I need to calculate $\dfrac{\partial}{\partial K}f(K)$, with:
$$
f(K)=-\frac{1}{2}(u-Kx)^T\Sigma^{-1}(u-Kx)$$
$K$ and $\Sigma$ are $n\times n$ matrices, $\Sigma$ is symmetric, $u$ and $x$ are column vectors of size $n$.

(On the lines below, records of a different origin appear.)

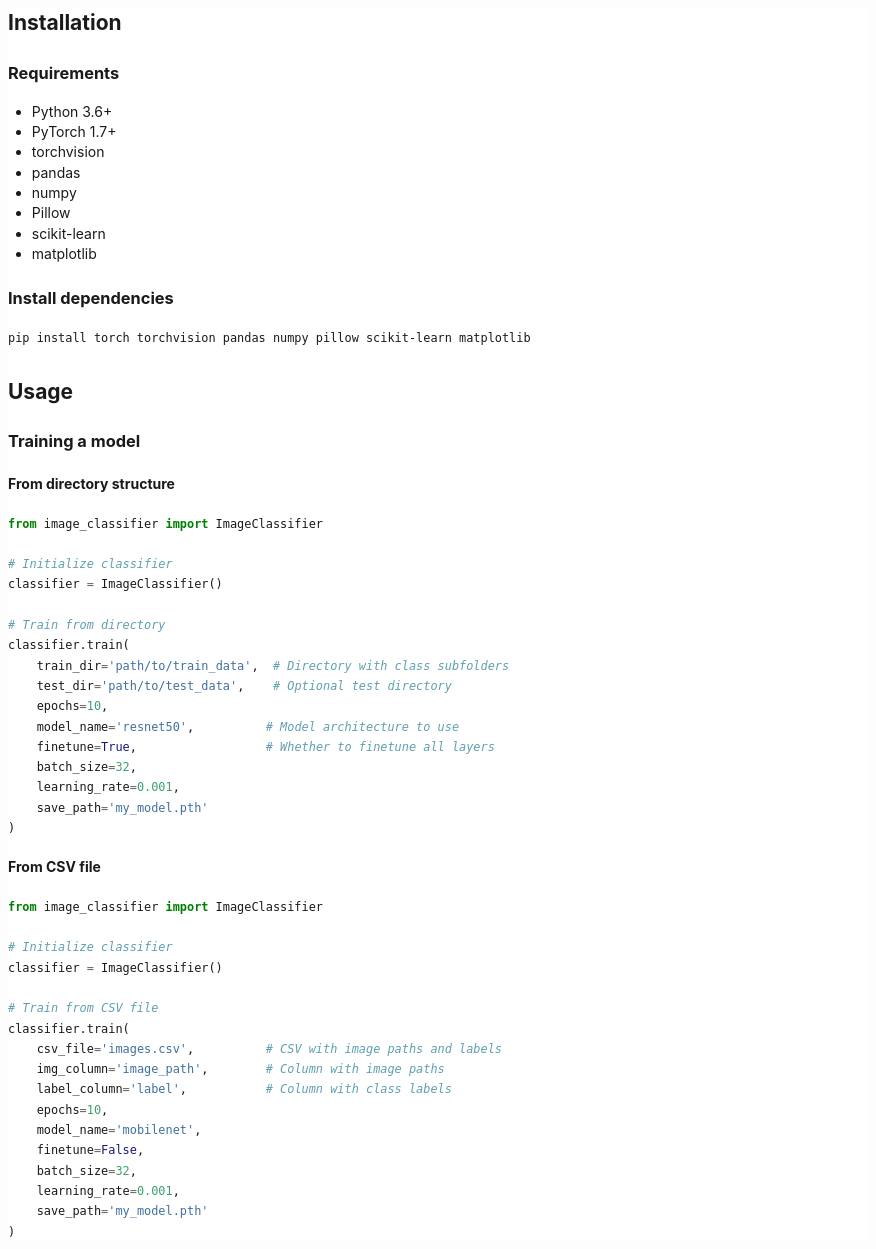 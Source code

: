 ## Installation

### Requirements

- Python 3.6+
- PyTorch 1.7+
- torchvision
- pandas
- numpy
- Pillow
- scikit-learn
- matplotlib

### Install dependencies

```bash
pip install torch torchvision pandas numpy pillow scikit-learn matplotlib
```

## Usage

### Training a model

#### From directory structure

```python
from image_classifier import ImageClassifier

# Initialize classifier
classifier = ImageClassifier()

# Train from directory
classifier.train(
    train_dir='path/to/train_data',  # Directory with class subfolders
    test_dir='path/to/test_data',    # Optional test directory
    epochs=10,
    model_name='resnet50',          # Model architecture to use
    finetune=True,                  # Whether to finetune all layers
    batch_size=32,
    learning_rate=0.001,
    save_path='my_model.pth'
)
```

#### From CSV file

```python
from image_classifier import ImageClassifier

# Initialize classifier
classifier = ImageClassifier()

# Train from CSV file
classifier.train(
    csv_file='images.csv',          # CSV with image paths and labels
    img_column='image_path',        # Column with image paths
    label_column='label',           # Column with class labels
    epochs=10,
    model_name='mobilenet',
    finetune=False,
    batch_size=32,
    learning_rate=0.001,
    save_path='my_model.pth'
)
```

The result should be a matrix like:
$$
\begin{bmatrix}
\frac{\partial f(K)}{\partial k_{11}} & \frac{\partial f(K)}{\partial k_{12}} & \ldots
\\
\frac{\partial f(K)}{\partial k_{21}} & \ldots & \ldots
\\
\ldots & \ldots & \ldots
\end{bmatrix}
$$
Am I right?

Following Petersen's Matrix Cookbook, I obtain the following matrix:
$$
\Sigma^{-1}(u-Kx)x^T
$$
My problem is that, choosing both $K$ and $\Sigma$ $2 \times 2$ diagonal, I get two different results:

  • if I derive it step by step, that is finding the scalar $f(K)$ and then deriving wrt of all $k_{ij}$ I obtain this matrix:
    $$
    \begin{pmatrix}
    \frac{(u_1-k_1x_1)x_1}{\sigma_1^2} & 0
    \\
    0 & \frac{(u_2-k_2x_2)x_2}{\sigma_2^2}
    \end{pmatrix}
    $$
  • following Petersen's formula:
    $$
    \begin{pmatrix}
    \frac{(u_1-k_1x_1)x_1}{\sigma_1^2} & \frac{(u_1-k_1x_1)x_2}{\sigma_1^2}
    \\
    \frac{(u_2-k_2x_2)x_1}{\sigma_2^2} & \frac{(u_2-k_2x_2)x_2}{\sigma_2^2}
    \end{pmatrix}
    $$
    What am I doing wrong?

Best Answer

The formula from matrix cookbook does not assume any special structure on $K$, e.g. diagonal. If you want to impose this structure when taking the derivative, you should use eq. (122): $$ \dfrac{\partial f}{\partial K_{ij}} = \mathrm{Tr}\left[\left[\dfrac{\partial f}{\partial K}\right]^T\dfrac{\partial K}{\partial K_{ij}}\right]. $$ The terms $ \dfrac{\partial K}{\partial K_{ij}} $ will be 1 in the diagonal and 0 otherwise. This connects the two formulas that you have derived.